Petróleo

Chevron retirará trabalhadores do petróleo dos EUA do Iraque

A Chevron retirou todos os seus trabalhadores petroleiros americanos do Iraque, informou a empresa na segunda-feira, segundo a Reuters, tornando-a a mais recente companhia estrangeira a evacuar funcionários de lá por solicitação da Embaixada dos EUA , após a morte do líder da Força Quds iraniana Qassem Soleimani.

A Chevron opera na região do Curdistão do Iraque, para irritação do governo iraquiano, e possui e opera uma participação operacional de 50% no contrato de compartilhamento de produção Sarta e uma participação não operacional de 40% no contrato de compartilhamento de produção Qara Dagh, de acordo com o site da empresa.

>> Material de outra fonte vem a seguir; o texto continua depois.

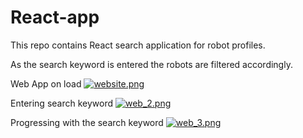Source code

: # React-app
This repo contains React search application for robot profiles.

As the search keyword is entered the robots are filtered accordingly.

Web App on load
[![website.png](https://i.postimg.cc/13DtfCNK/website.png)](https://postimg.cc/pmXxSBC9)

Entering search keyword
[![web_2.png](https://i.postimg.cc/Pq2dwBf1/web_2.png)](https://postimg.cc/sBGFFHh2)

Progressing with the search keyword
[![web_3.png](https://i.postimg.cc/Y9T0vJ8b/web_3.png)](https://postimg.cc/phYR7cwF)
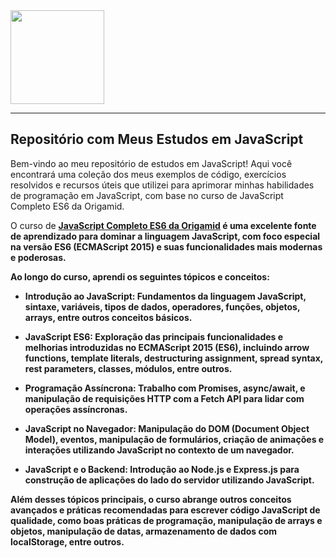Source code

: 

  <img src="https://cdn.jsdelivr.net/gh/devicons/devicon/icons/javascript/javascript-original.svg" width="150" />
  
  <hr>
  
  <h2>Repositório com Meus Estudos em JavaScript</h2>
  
  Bem-vindo ao meu repositório de estudos em JavaScript! Aqui você encontrará uma coleção dos meus exemplos de código, exercícios resolvidos e recursos úteis que utilizei para aprimorar minhas habilidades de programação em JavaScript, com base no curso de JavaScript Completo ES6 da Origamid.

O curso de <strong><a href="https://www.origamid.com/curso/javascript-completo-es6/">JavaScript Completo ES6 da Origamid</a><strong /> é uma excelente fonte de aprendizado para dominar a linguagem JavaScript, com foco especial na versão ES6 (ECMAScript 2015) e suas funcionalidades mais modernas e poderosas.

Ao longo do curso, aprendi os seguintes tópicos e conceitos:

- Introdução ao JavaScript: Fundamentos da linguagem JavaScript, sintaxe, variáveis, tipos de dados, operadores, funções, objetos, arrays, entre outros conceitos básicos.

- JavaScript ES6: Exploração das principais funcionalidades e melhorias introduzidas no ECMAScript 2015 (ES6), incluindo arrow functions, template literals, destructuring assignment, spread syntax, rest parameters, classes, módulos, entre outros.

- Programação Assíncrona: Trabalho com Promises, async/await, e manipulação de requisições HTTP com a Fetch API para lidar com operações assíncronas.

- JavaScript no Navegador: Manipulação do DOM (Document Object Model), eventos, manipulação de formulários, criação de animações e interações utilizando JavaScript no contexto de um navegador.

- JavaScript e o Backend: Introdução ao Node.js e Express.js para construção de aplicações do lado do servidor utilizando JavaScript.

Além desses tópicos principais, o curso abrange outros conceitos avançados e práticas recomendadas para escrever código JavaScript de qualidade, como boas práticas de programação, manipulação de arrays e objetos, manipulação de datas, armazenamento de dados com localStorage, entre outros.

Enquanto trabalhadores americanos são levados para fora do país, trabalhadores locais do Curdistão supervisionam as operações iraquianas da Chevron.

A Chevron, a segunda maior empresa de petróleo dos EUA, atrás apenas da Exxon, foi colocada na lista negra do Iraque em 2012 por fechar o acordo com o Curdistão, uma medida que efetivamente proibiu a Chevron de assinar acordos de petróleo com o governo iraquiano. Os blocos Qara Dagh e Sarta que a Chevron comprou em parte eram blocos disputados. A lista negra, no entanto, tem poucos dentes para convencer a Chevron a abandonar suas atividades curdas.

A Chevron já havia interrompido suas atividades no Curdistão em outubro de 2017, depois que um referendo de independência criou novas tensões entre a região do Curdistão e o governo central do Iraque em Bagdá. Na época, as forças do governo iraquiano haviam apreendido todos os campos de petróleo em torno de Kirkuk, retirando 350.000 bpd da produção de petróleo. Os campos de petróleo estavam sob controle curdo desde 2014. A Chevron reiniciou suas operações meses depois.

A Chevron também considerou retirar seus funcionários do Iraque em maio de 2019, depois que os EUA ordenaram a evacuação de todos os funcionários não essenciais do governo do Iraque devido a questões de segurança, afirmando que os cidadãos dos EUA no Iraque estavam, na época, em uma “alta risco de violência e sequestro ”.